Goal of the exercise.
Look through the records below for the line with "cas inverse qui" and the line with "diagonal $\alpha_n^* : R^n \hookrightarrow", then return those lines and all lines between, exactly.

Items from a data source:
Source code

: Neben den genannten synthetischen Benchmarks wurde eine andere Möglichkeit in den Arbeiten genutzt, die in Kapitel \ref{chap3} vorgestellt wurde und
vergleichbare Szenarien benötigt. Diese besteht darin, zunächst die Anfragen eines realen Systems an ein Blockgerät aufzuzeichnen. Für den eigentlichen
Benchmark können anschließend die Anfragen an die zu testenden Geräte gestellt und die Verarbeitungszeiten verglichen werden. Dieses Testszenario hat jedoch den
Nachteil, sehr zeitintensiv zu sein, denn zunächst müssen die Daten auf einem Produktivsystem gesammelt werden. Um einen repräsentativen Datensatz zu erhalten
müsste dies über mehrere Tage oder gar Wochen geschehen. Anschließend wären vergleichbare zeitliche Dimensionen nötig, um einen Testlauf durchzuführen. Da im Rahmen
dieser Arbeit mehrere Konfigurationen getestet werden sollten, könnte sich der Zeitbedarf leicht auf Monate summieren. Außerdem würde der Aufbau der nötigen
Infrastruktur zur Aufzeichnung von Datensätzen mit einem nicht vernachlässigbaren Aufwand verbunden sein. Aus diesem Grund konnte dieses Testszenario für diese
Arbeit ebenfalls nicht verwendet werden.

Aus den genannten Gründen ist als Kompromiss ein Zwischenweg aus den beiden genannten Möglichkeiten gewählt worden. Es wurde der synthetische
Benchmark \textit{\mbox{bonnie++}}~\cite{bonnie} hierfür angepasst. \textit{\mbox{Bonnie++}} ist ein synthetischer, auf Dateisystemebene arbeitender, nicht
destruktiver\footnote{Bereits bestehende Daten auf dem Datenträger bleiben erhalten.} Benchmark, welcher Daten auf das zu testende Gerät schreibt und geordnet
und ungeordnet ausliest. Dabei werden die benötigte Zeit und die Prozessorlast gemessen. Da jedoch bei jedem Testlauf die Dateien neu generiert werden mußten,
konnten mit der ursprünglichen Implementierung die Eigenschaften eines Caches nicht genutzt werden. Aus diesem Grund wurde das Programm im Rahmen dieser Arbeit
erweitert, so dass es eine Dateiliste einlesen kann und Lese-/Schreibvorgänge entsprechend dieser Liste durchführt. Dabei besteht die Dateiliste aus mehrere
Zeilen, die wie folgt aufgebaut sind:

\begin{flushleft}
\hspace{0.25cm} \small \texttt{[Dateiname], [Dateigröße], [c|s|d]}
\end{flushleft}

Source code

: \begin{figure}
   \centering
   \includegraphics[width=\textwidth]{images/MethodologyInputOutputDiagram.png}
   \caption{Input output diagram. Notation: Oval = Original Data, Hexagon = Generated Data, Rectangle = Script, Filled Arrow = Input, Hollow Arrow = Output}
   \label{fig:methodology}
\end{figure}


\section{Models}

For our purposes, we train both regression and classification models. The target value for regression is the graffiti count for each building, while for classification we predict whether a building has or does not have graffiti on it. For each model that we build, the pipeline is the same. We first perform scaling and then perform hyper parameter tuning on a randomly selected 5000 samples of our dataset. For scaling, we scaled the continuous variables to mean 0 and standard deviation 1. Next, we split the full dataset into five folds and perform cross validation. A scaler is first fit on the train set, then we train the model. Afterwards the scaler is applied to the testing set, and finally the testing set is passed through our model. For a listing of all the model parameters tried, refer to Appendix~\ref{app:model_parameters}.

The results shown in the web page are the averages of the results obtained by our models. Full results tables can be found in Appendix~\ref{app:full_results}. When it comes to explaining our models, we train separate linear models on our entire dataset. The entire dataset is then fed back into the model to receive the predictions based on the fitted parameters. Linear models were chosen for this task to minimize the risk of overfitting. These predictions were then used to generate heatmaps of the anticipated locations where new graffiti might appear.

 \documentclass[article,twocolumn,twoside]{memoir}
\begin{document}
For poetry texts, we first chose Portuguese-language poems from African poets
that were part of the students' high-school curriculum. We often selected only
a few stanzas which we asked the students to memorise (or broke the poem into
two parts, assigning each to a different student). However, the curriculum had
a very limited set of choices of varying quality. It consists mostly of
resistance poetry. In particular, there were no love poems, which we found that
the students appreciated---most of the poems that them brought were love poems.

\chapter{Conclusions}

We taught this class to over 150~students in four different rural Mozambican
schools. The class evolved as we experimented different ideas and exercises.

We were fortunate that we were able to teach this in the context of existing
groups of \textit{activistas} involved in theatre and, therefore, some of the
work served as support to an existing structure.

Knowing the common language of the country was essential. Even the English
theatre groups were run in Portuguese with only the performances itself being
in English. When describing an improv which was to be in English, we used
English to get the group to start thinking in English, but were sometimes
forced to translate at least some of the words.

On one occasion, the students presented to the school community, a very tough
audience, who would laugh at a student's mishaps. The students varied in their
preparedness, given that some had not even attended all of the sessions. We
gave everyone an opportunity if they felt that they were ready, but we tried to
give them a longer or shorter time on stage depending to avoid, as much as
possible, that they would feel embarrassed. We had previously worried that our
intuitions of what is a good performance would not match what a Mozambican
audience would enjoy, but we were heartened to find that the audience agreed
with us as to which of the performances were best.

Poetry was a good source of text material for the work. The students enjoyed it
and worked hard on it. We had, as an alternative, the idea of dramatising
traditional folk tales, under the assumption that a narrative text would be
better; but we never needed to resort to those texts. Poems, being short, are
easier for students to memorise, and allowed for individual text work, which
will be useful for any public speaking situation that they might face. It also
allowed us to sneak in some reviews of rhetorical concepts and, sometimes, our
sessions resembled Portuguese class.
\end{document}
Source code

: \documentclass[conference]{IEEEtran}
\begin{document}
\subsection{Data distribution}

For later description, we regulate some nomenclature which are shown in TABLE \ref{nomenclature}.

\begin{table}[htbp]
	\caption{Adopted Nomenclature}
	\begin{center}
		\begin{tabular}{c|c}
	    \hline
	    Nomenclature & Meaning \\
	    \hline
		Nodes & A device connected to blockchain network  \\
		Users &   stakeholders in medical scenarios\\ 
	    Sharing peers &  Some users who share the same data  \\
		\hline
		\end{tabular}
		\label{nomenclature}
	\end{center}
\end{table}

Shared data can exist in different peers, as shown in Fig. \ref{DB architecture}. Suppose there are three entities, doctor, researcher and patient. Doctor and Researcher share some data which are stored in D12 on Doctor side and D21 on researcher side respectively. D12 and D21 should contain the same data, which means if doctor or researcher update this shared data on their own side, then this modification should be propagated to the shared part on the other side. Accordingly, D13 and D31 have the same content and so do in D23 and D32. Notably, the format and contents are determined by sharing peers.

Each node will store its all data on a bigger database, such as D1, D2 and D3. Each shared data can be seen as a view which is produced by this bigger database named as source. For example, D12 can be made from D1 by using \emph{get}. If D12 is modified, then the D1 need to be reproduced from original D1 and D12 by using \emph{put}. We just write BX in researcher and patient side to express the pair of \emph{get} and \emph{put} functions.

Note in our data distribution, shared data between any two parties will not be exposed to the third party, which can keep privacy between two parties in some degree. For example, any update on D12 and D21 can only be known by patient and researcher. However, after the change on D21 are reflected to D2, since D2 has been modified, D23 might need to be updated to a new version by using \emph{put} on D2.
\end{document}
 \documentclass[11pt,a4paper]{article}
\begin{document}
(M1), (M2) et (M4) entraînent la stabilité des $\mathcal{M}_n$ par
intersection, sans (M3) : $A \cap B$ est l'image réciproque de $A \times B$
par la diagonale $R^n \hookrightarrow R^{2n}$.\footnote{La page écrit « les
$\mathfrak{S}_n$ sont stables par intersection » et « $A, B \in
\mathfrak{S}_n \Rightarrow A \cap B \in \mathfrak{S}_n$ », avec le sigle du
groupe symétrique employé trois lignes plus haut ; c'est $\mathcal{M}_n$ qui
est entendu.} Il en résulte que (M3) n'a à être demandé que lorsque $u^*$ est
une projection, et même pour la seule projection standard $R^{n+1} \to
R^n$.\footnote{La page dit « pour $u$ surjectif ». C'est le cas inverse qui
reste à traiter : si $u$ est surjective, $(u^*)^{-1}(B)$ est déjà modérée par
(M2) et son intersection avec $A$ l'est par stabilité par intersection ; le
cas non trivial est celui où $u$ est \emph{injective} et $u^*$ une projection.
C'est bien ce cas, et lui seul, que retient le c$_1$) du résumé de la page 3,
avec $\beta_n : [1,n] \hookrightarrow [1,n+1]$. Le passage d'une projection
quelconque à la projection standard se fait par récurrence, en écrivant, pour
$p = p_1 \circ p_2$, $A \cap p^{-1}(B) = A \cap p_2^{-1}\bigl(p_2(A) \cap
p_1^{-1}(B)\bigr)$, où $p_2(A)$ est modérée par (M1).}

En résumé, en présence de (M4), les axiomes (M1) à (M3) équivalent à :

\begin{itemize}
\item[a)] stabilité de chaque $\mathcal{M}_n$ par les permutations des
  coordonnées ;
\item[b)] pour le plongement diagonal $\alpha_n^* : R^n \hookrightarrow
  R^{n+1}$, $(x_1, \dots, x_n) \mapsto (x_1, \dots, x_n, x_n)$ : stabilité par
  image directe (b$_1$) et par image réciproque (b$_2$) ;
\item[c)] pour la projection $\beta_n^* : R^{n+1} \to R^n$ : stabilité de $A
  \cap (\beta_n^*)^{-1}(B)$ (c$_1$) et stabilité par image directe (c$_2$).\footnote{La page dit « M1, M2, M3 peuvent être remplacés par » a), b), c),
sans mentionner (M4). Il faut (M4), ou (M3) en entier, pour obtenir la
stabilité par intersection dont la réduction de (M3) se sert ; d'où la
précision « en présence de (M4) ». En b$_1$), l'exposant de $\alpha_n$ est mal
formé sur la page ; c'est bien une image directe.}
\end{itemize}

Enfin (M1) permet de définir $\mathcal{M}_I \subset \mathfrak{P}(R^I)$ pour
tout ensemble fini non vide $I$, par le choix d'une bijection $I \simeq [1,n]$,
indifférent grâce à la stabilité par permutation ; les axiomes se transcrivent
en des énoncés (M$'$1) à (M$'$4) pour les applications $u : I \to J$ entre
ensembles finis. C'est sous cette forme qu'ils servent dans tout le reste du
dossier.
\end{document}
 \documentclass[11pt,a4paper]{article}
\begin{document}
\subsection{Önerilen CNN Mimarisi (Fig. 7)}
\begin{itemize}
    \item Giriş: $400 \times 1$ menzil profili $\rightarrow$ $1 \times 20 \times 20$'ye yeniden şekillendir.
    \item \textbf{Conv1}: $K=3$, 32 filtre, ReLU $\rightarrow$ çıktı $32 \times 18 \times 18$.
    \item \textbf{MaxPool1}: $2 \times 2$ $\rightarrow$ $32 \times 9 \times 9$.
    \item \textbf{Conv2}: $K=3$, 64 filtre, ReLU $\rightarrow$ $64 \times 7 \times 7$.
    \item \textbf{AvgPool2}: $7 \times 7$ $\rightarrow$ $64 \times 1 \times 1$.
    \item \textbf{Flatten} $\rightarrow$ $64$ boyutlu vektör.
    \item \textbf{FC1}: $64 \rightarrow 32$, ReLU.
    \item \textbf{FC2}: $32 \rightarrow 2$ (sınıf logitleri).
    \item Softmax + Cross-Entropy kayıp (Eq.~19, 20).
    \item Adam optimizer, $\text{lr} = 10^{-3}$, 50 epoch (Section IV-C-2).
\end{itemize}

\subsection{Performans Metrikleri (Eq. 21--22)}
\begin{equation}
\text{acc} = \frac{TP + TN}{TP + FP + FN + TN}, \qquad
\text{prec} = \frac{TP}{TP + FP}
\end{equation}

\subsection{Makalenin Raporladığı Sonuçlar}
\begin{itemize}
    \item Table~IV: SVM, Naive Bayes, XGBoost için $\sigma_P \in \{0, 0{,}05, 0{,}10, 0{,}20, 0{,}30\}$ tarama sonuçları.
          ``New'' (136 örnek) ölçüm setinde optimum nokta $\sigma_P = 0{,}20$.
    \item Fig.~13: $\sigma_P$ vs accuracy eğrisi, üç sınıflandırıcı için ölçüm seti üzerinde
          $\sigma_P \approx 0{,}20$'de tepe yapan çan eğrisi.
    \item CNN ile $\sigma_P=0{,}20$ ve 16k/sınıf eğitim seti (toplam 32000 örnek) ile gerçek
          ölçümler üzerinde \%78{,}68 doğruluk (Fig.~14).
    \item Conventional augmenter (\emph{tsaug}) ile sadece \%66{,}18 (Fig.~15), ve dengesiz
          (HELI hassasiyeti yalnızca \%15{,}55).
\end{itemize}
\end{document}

Task output.
R^n$.\footnote{La page dit « pour $u$ surjectif ». C'est le cas inverse qui
reste à traiter : si $u$ est surjective, $(u^*)^{-1}(B)$ est déjà modérée par
(M2) et son intersection avec $A$ l'est par stabilité par intersection ; le
cas non trivial est celui où $u$ est \emph{injective} et $u^*$ une projection.
C'est bien ce cas, et lui seul, que retient le c$_1$) du résumé de la page 3,
avec $\beta_n : [1,n] \hookrightarrow [1,n+1]$. Le passage d'une projection
quelconque à la projection standard se fait par récurrence, en écrivant, pour
$p = p_1 \circ p_2$, $A \cap p^{-1}(B) = A \cap p_2^{-1}\bigl(p_2(A) \cap
p_1^{-1}(B)\bigr)$, où $p_2(A)$ est modérée par (M1).}

En résumé, en présence de (M4), les axiomes (M1) à (M3) équivalent à :

\begin{itemize}
\item[a)] stabilité de chaque $\mathcal{M}_n$ par les permutations des
  coordonnées ;
\item[b)] pour le plongement diagonal $\alpha_n^* : R^n \hookrightarrow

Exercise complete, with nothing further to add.